So, we have these:
Big Workout Examples
Elite Runners:
10 miles EZ, including easy striders, then 8 x 1 mile or 4 x 2 miles at HMP (half-marathon pace), jogging 1 minute per mile for recovery. Run 2 miles to cool down, including short but quick striders for a touch of “speed.”
Semi-Elite Runners:
10 miles EZ, including easy striders, then 7 x 1 mile or 3 x 2 miles plus 1 mile at HMP, jogging 1 minute per mile for recovery.
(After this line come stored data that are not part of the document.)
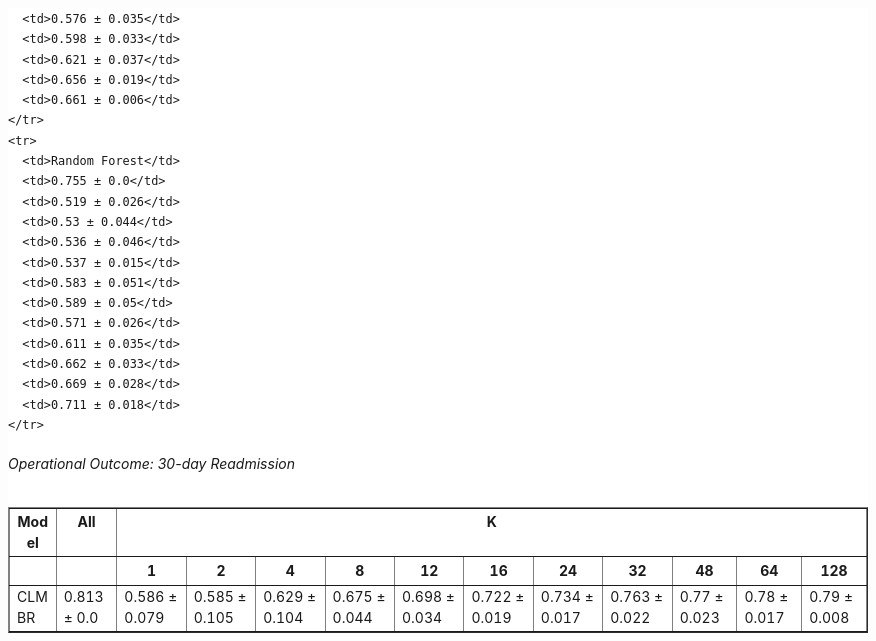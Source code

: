       <td>0.576 ± 0.035</td>
      <td>0.598 ± 0.033</td>
      <td>0.621 ± 0.037</td>
      <td>0.656 ± 0.019</td>
      <td>0.661 ± 0.006</td>
    </tr>
    <tr>
      <td>Random Forest</td>
      <td>0.755 ± 0.0</td>
      <td>0.519 ± 0.026</td>
      <td>0.53 ± 0.044</td>
      <td>0.536 ± 0.046</td>
      <td>0.537 ± 0.015</td>
      <td>0.583 ± 0.051</td>
      <td>0.589 ± 0.05</td>
      <td>0.571 ± 0.026</td>
      <td>0.611 ± 0.035</td>
      <td>0.662 ± 0.033</td>
      <td>0.669 ± 0.028</td>
      <td>0.711 ± 0.018</td>
    </tr>
  </tbody>
</table>

<h6>Operational Outcome: 30-day Readmission</h6>
<table border="1" class="dataframe leaderboard_table">
  <thead>
    <tr>
      <th>Model</th>
      <th>All</th>
      <th colspan="11" halign="left">K</th>
    </tr>
    <tr>
      <th></th>
      <th></th>
      <th>1</th>
      <th>2</th>
      <th>4</th>
      <th>8</th>
      <th>12</th>
      <th>16</th>
      <th>24</th>
      <th>32</th>
      <th>48</th>
      <th>64</th>
      <th>128</th>
    </tr>
  </thead>
  <tbody>
    <tr>
      <td>CLMBR</td>
      <td>0.813 ± 0.0</td>
      <td>0.586 ± 0.079</td>
      <td>0.585 ± 0.105</td>
      <td>0.629 ± 0.104</td>
      <td>0.675 ± 0.044</td>
      <td>0.698 ± 0.034</td>
      <td>0.722 ± 0.019</td>
      <td>0.734 ± 0.017</td>
      <td>0.763 ± 0.022</td>
      <td>0.77 ± 0.023</td>
      <td>0.78 ± 0.017</td>
      <td>0.79 ± 0.008</td>
    </tr>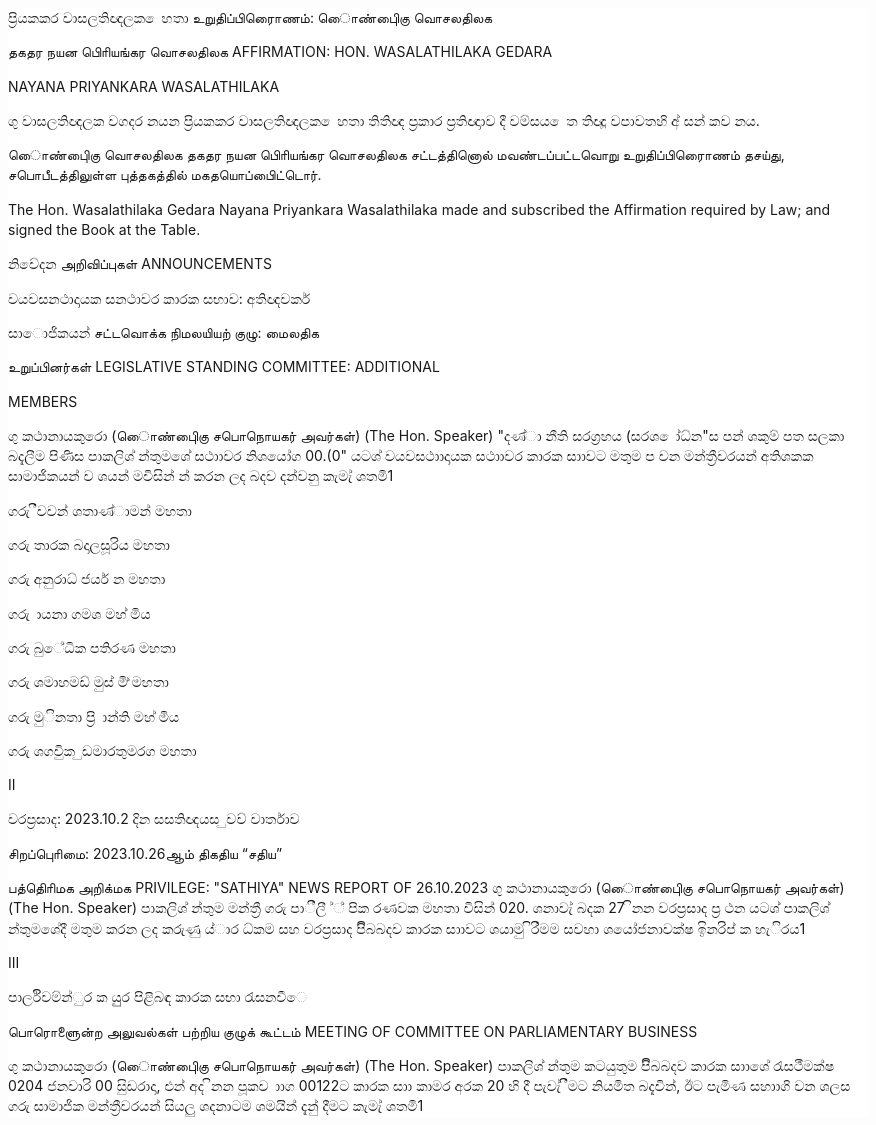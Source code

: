 ප්‍රියකකර වාසලතිඥලක ෙහතා உறுதிப்பிரைொணம்: ைொண்புைிகு வொசலதிலக

தகதர நயன பிொியங்கர வொசலதிலக AFFIRMATION: HON. WASALATHILAKA GEDARA

NAYANA PRIYANKARA WASALATHILAKA

ගු වාසලතිඥලක වගදර නයන ප්‍රියකකර වාසලතිඥලක ෙහතා තිතිඥ ප්‍රකාර ප්‍රතිඥාාව දී වම්සය ෙත තිඥූ වපාවතහි අ් සන් කව නය.

ைொண்புைிகு வொசலதிலக தகதர நயன பிொியங்கர வொசலதிலக சட்டத்தினொல் மவண்டப்பட்டவொறு உறுதிப்பிரைொணம் தசய்து, சபொபீடத்திலுள்ள புத்தகத்தில் மகதயொப்பைிட்டொர்.

The Hon. Wasalathilaka Gedara Nayana Priyankara Wasalathilaka made and subscribed the Affirmation required by Law; and signed the Book at the Table.

නිවේදන அறிவிப்புகள் ANNOUNCEMENTS

වයවසනථාදායක සනථාවර කාරක සභාව: අතිඥවර්ක

සාොජිකයන් சட்டவொக்க நிமலயியற் குழு: மைலதிக

உறுப்பினர்கள் LEGISLATIVE STANDING COMMITTEE: ADDITIONAL

MEMBERS

ගු කථානායකුරො (ைொண்புைிகு சபொநொயகர் அவர்கள்) (The Hon. Speaker) "දණ්ා නීති සරග්‍රහය (සරශ ෝධ්‍න"ස පන් ශකුම් පත සලකා බදැලීම පිණිස පාකලිශ් න්තුමශේ සථාාවර නිශයෝග 00.(0" යටශ් වයවසථාාදායක සථාාවර කාරක සාාවට මතුම ප වන මන්ත්‍රීවරයන් අතිශකක සාමාජිකයන් ව ශයන් මවිසින් න් කරන ලද බදව දන්වනු කැමැ් ශතමි1

ගරු ීවවන් ශතාණ්ාමන් මහතා

ගරු තාරක බදාලසූරිය මහතා

ගරු අනුරාධ්‍ ජයර් න මහතා

ගරු ායනා ගමශ මහ් මිය

ගරු බුේධික පතිරණ මහතා

ගරු ශමාහමඩ් මුස් මි් මහතා

ගරු මුිනතා ප්‍රි ාන්ති මහ් මිය

ගරු ශගවිුක ුඩමාරතුමරග මහතා

II

වරප්‍රසාද: 2023.10.2 දින සසතිඥයස ුවව් වාර්තාව

சிறப்புொிமை: 2023.10.26ஆம் திகதிய “சதிய”

பத்திொிமக அறிக்மக PRIVILEGE: "SATHIYA" NEWS REPORT OF 26.10.2023 ගු කථානායකුරො (ைொண்புைிகு சபொநொயகர் அவர்கள்) (The Hon. Speaker) පාකලිශ් න්තුම මන්ත්‍රී ගරු පාීලී ්් පික රණවක මහතා විසින් 020. ශනාවැ් බදක 27 ිනන වරප්‍රසාද ප්‍ර ථන යටශ් පාකලිශ් න්තුමශේදී මතුම කරන ලද කරුණු ය්ාර ධ්‍කම සහ වරප්‍රසාද පිිබබදව කාරක සාාවට ශයාමු ිරීමම සවහා ශයෝජනාවක්ෂ ඉිනරිප් ක හැිරය1

III

පාර්ලිවම්න්ුර ක යුුර පිළිබඳ කාරක සභා රැසනවීෙ

பொரொளுைன்ற அலுவல்கள் பற்றிய குழுக் கூட்டம் MEETING OF COMMITTEE ON PARLIAMENTARY BUSINESS

ගු කථානායකුරො (ைொண்புைிகு சபொநொயகர் அவர்கள்) (The Hon. Speaker) පාකලිශ් න්තුම කටයුතුම පිිබබදව කාරක සාාශේ රැසථීමක්ෂ 0204 ජනවාරි 00 සිුඩරාදා, එන් අද ිනන පූකව ාාග 00122ට කාරක සාා කාමර අරක 20 හි දී පැවැ් ීමට නියමිත බදැවින්, ඊට පැමිණ සහාාගි වන ශලස ගරු සාමාජික මන්ත්‍රීවරයන් සියලු ශදනාටම ශමයින් දැනු් දීමට කැමැ් ශතමි1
Run 2 miles to cool down, including short, quick striders for a touch of “speed.”
Club Runners:
8 miles EZ, including easy striders, then 6 x 1 mile or 3 x 2 miles at HMP, jogging 1 minute per mile for recovery. 2 miles EZ to cool down, including short, quick striders for “speed.”
Local Runners:
7 miles EZ, including easy striders, then 5 x 1 mile or 2 x 2 mile plus 1 mile at HMP, jogging 1 minute per mile for recovery. 2 miles EZ to cool down, including short, quick striders for “speed.”
Novice Runners:
6 miles EZ, including easy striders, then 4 x 1 mile or 2 x 2 miles at HMP, jogging 1 minute per mile for recovery. Run 2 miles to cool down, including short, quick striders for “speed.”
Are the Big Workouts all at HMP? Or some progressions and LSD’s too? Anyone got any more examples of Tinman Big Workouts?